核心概念
Heterogeneous self-supervised learning enables a base model to learn complementary characteristics from an auxiliary head with a heterogeneous architecture, enhancing the representation quality of the base model.
要約
The paper proposes a heterogeneous self-supervised learning (HSSL) approach that enforces a base model to learn from an auxiliary head with a heterogeneous architecture. This allows the base model to acquire new characteristics that are missing from its own architecture, without modifying the model structure.
The key insights are:
- The discrepancy between the base model and the auxiliary head is positively correlated with the improvements in the base model's representation quality. A greater discrepancy leads to more significant gains.
- The authors propose an efficient search strategy to quickly determine the most suitable auxiliary head for a given base model by simultaneously training with multiple candidate auxiliary heads.
- Several simple but effective methods are introduced to further enlarge the discrepancy between the base model and the auxiliary head, leading to additional performance boosts.
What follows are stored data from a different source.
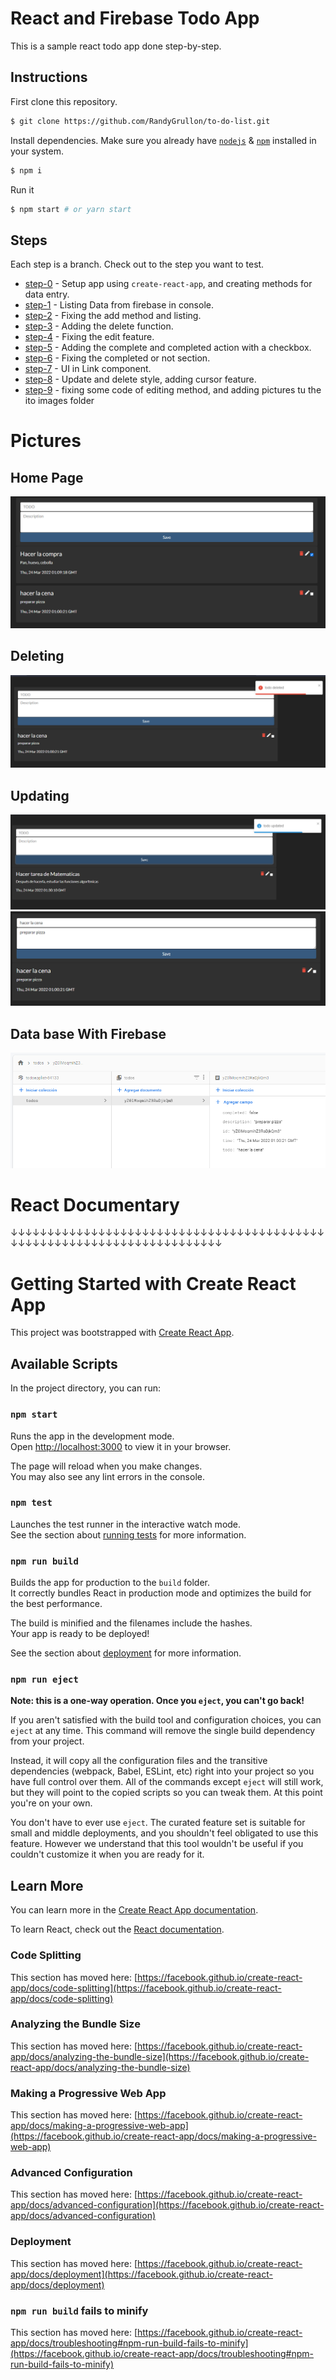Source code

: # React and Firebase Todo App
This is a sample react todo app done step-by-step.

## Instructions

First clone this repository.
```bash
$ git clone https://github.com/RandyGrullon/to-do-list.git
```

Install dependencies. Make sure you already have [`nodejs`](https://nodejs.org/en/) & [`npm`](https://www.npmjs.com/) installed in your system.
```bash
$ npm i
```

Run it
```bash
$ npm start # or yarn start
```

## Steps
Each step is a branch. Check out to the step you want to test.

* [step-0](https://github.com/RandyGrullon/to-do-list/commit/e2080469fd5e578a44558ee952b47bff811fda0d) - Setup app using `create-react-app`, and creating methods for data entry.
* [step-1](https://github.com/RandyGrullon/to-do-list/commit/bcfad2eb87b45b95436e19b82e9a6d63a9e711bd) - Listing Data from firebase in console.
* [step-2](https://github.com/RandyGrullon/to-do-list/commit/b7a03ee6c38ef3c459ba7ec68f99a0d7740338c8) - Fixing the add method and listing.
* [step-3](https://github.com/RandyGrullon/to-do-list/commit/b5155116c5bbd04b74846cc0858a553c37151058) - Adding the delete function.
* [step-4](https://github.com/RandyGrullon/to-do-list/commit/ca889d089897edf9876f9ffc98c78a542bba38d9) - Fixing the edit feature.
* [step-5](https://github.com/RandyGrullon/to-do-list/commit/e7c373800328b5a9f178d4bcc59682d3e03ecd6d) - Adding the complete and completed action with a checkbox.
* [step-6](https://github.com/RandyGrullon/to-do-list/commit/3177daefca128fe0d9c5ec80f38464a1452087fc) - Fixing the completed or not section.
* [step-7](https://github.com/RandyGrullon/to-do-list/commit/460a893c61ef142bf87a4efc0b23a47d64391cba) - UI in Link component.
* [step-8](https://github.com/RandyGrullon/to-do-list/commit/0c579fdc0a526b393956640bc0e7fb6938af0295) - Update and delete style, adding cursor feature.
* [step-9](https://github.com/RandyGrullon/to-do-list/commit/d64d19d4689ec19ca05d6b8c620bf9422f4b3c8f) - fixing some code of editing method, and adding pictures tu the ito images folder

# Pictures
## Home Page
![Image text](https://github.com/RandyGrullon/to-do-list/blob/main/images/home.PNG)
## Deleting
![Image text](https://github.com/RandyGrullon/to-do-list/blob/main/images/Delete.PNG)
## Updating
![Image text](https://github.com/RandyGrullon/to-do-list/blob/main/images/Update.PNG)
![Image text](https://github.com/RandyGrullon/to-do-list/blob/main/images/Update-v2.PNG)
## Data base With Firebase
![Image text](https://github.com/RandyGrullon/to-do-list/blob/main/images/Base%20de%20datos.PNG)


# React Documentary
↓↓↓↓↓↓↓↓↓↓↓↓↓↓↓↓↓↓↓↓↓↓↓↓↓↓↓↓↓↓↓↓↓↓↓↓↓↓↓↓↓↓↓↓↓↓↓↓↓↓↓↓↓↓↓↓↓↓↓↓↓↓↓↓↓↓↓↓↓↓↓↓
# Getting Started with Create React App

This project was bootstrapped with [Create React App](https://github.com/facebook/create-react-app).

## Available Scripts

In the project directory, you can run:

### `npm start`

Runs the app in the development mode.\
Open [http://localhost:3000](http://localhost:3000) to view it in your browser.

The page will reload when you make changes.\
You may also see any lint errors in the console.

### `npm test`

Launches the test runner in the interactive watch mode.\
See the section about [running tests](https://facebook.github.io/create-react-app/docs/running-tests) for more information.

### `npm run build`

Builds the app for production to the `build` folder.\
It correctly bundles React in production mode and optimizes the build for the best performance.

The build is minified and the filenames include the hashes.\
Your app is ready to be deployed!

See the section about [deployment](https://facebook.github.io/create-react-app/docs/deployment) for more information.

### `npm run eject`

**Note: this is a one-way operation. Once you `eject`, you can't go back!**

If you aren't satisfied with the build tool and configuration choices, you can `eject` at any time. This command will remove the single build dependency from your project.

Instead, it will copy all the configuration files and the transitive dependencies (webpack, Babel, ESLint, etc) right into your project so you have full control over them. All of the commands except `eject` will still work, but they will point to the copied scripts so you can tweak them. At this point you're on your own.

You don't have to ever use `eject`. The curated feature set is suitable for small and middle deployments, and you shouldn't feel obligated to use this feature. However we understand that this tool wouldn't be useful if you couldn't customize it when you are ready for it.

## Learn More

You can learn more in the [Create React App documentation](https://facebook.github.io/create-react-app/docs/getting-started).

To learn React, check out the [React documentation](https://reactjs.org/).

### Code Splitting

This section has moved here: [https://facebook.github.io/create-react-app/docs/code-splitting](https://facebook.github.io/create-react-app/docs/code-splitting)

### Analyzing the Bundle Size

This section has moved here: [https://facebook.github.io/create-react-app/docs/analyzing-the-bundle-size](https://facebook.github.io/create-react-app/docs/analyzing-the-bundle-size)

### Making a Progressive Web App

This section has moved here: [https://facebook.github.io/create-react-app/docs/making-a-progressive-web-app](https://facebook.github.io/create-react-app/docs/making-a-progressive-web-app)

### Advanced Configuration

This section has moved here: [https://facebook.github.io/create-react-app/docs/advanced-configuration](https://facebook.github.io/create-react-app/docs/advanced-configuration)

### Deployment

This section has moved here: [https://facebook.github.io/create-react-app/docs/deployment](https://facebook.github.io/create-react-app/docs/deployment)

### `npm run build` fails to minify

This section has moved here: [https://facebook.github.io/create-react-app/docs/troubleshooting#npm-run-build-fails-to-minify](https://facebook.github.io/create-react-app/docs/troubleshooting#npm-run-build-fails-to-minify)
- HSSL is compatible with various self-supervised learning schemes, such as contrastive learning and masked image modeling, and consistently brings improvements across a range of downstream tasks, including image classification, semantic segmentation, instance segmentation, and object detection.
統計
The base model achieves 72.7% Top-1 accuracy on ImageNet-1K when using ConvNext as the auxiliary head, compared to 67.5% for the baseline.
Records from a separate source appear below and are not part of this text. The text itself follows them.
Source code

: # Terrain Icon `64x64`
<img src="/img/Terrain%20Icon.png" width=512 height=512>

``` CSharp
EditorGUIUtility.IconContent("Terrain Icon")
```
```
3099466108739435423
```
The base model achieves 50.3% mIoU on ADE20K semantic segmentation when using HSSL, compared to 45.4% for the baseline.
引用
"Heterogeneous Self-Supervised Learning (HSSL) endows the base model with new characteristics in a representation learning way without structural changes."
"We discover that the representation quality of the base model moves up as their architecture discrepancy grows."
"The HSSL is compatible with various self-supervised methods, achieving superior performances on various downstream tasks, including image classification, semantic segmentation, instance segmentation, and object detection."